Your goal | Go line by line through the entries and show those that hold the string "reports".

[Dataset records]
────────────────
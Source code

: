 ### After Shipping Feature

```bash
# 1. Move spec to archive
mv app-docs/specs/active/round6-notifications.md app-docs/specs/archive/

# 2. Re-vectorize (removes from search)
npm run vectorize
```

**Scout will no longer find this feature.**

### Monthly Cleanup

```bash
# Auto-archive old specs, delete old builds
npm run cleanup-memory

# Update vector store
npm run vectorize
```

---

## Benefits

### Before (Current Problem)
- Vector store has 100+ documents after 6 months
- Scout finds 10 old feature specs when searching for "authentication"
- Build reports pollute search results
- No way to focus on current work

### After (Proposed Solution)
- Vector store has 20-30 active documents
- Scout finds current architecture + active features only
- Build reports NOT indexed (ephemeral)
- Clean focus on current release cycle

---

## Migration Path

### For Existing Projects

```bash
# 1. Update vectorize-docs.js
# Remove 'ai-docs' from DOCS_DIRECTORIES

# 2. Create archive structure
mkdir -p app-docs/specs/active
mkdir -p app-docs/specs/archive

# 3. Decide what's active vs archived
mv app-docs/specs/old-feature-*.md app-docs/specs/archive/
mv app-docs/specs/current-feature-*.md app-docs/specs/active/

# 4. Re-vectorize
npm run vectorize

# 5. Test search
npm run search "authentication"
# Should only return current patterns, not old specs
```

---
────────────────
Answer space |
- Build reports pollute search results
- Build reports NOT indexed (ephemeral)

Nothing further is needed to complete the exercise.